Feeling the Heat
The Intergovernmental Panel on Climate Change has released it's most recent reports.. Cue calls for action from people the world over who are concerned about the impacts on Earth's climate, and, in theory, its capacity to support human life. It's pretty much a given that there's no chance of humanity managing to avoid at least 1.5 degrees Celsius of warming. Even 2 degrees is looking pretty dicey at this point. And there's nothing surprising about this. I recall learning about the Greenhouse Effect in the 1980s. (Popular Mechanics noted the Greenhouse Effect, and the fact that burning coal contributed to it, in 1912.) As Bill Maher pointed out, our generation has pretty much done nothing to address the problem. People have had other priorities.
And this isn't likely to change anytime soon. Because as Bill Maher also pointed out, the younger generation has much bigger idols than climate activists. The people they want to emulate, and the lives they want to lead are at odds with working to preserve the temperature status quo, just as it was when I was a young person. Hectoring messages from climate hawks are not going to change this. Finding a way to align incentives might. And this, to my way of thinking, is really the only way that humanity doesn't find itself attempting to bail its way out of the boat that it managed to drill a hole in the bottom of.
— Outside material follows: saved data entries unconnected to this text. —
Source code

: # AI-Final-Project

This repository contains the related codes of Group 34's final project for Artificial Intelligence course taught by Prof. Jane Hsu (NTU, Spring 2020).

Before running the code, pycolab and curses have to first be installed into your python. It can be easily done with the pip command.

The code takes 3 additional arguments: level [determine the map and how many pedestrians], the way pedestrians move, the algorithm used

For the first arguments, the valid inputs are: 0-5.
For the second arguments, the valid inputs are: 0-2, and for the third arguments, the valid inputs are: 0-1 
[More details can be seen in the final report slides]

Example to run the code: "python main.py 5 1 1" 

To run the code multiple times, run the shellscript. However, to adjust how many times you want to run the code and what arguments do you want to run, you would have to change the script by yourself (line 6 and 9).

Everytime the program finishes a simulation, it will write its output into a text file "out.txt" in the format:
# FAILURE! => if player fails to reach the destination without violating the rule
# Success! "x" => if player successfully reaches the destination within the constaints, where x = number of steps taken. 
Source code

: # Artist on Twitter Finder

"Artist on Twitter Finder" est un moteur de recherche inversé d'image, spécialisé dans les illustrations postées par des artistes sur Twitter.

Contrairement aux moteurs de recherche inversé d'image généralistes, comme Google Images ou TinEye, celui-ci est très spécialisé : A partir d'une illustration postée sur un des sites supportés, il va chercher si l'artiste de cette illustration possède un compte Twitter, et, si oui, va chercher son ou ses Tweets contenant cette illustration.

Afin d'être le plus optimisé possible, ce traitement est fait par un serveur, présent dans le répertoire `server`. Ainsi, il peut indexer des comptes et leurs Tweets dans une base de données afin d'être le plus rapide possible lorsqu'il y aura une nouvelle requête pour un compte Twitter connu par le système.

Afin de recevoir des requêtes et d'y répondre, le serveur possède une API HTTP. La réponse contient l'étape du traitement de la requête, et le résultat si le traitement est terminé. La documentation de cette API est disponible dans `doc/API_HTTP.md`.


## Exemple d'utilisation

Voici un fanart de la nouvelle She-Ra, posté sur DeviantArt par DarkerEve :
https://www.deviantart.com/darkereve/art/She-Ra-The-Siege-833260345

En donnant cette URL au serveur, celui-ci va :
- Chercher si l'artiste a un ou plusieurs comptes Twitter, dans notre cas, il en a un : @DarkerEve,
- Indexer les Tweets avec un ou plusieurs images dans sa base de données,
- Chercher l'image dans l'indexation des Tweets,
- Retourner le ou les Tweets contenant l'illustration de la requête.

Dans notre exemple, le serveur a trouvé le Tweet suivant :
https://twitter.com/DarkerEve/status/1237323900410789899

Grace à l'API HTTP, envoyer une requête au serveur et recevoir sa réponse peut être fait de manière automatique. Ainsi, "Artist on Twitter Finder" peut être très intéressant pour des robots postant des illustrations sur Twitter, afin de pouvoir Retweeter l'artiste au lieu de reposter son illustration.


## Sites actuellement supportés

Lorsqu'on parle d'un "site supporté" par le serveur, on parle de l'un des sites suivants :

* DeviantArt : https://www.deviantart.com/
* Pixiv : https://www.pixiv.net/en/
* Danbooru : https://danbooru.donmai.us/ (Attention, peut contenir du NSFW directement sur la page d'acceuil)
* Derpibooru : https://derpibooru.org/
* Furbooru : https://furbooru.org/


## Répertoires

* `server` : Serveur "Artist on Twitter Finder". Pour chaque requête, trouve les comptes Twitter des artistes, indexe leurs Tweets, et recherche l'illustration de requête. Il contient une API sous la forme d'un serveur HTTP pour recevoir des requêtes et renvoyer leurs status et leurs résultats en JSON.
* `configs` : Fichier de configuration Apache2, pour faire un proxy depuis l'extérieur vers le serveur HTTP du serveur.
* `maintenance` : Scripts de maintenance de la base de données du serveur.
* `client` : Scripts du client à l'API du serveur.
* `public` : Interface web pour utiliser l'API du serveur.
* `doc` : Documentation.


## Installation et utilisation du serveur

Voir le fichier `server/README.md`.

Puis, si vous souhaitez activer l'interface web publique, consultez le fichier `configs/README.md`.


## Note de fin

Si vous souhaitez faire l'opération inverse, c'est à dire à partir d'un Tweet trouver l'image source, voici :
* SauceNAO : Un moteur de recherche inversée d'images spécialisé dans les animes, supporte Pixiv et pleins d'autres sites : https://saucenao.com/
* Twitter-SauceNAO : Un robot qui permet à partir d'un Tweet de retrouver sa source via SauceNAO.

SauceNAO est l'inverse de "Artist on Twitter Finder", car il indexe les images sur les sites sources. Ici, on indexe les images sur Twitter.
The message of "pay for climate stabilization now, or pay to remediate the effects later" may be spot on, but it doesn't make the costs any more palatable, or reduce the feelings of poverty that make people so reluctant to pay anything.
Unless climate activism finds a way to make paying for a transition away from cheap, but damaging, fossil fuels seem like a clear benefit, rather than a burdensome tax, their message will continue to fall on deaf ears.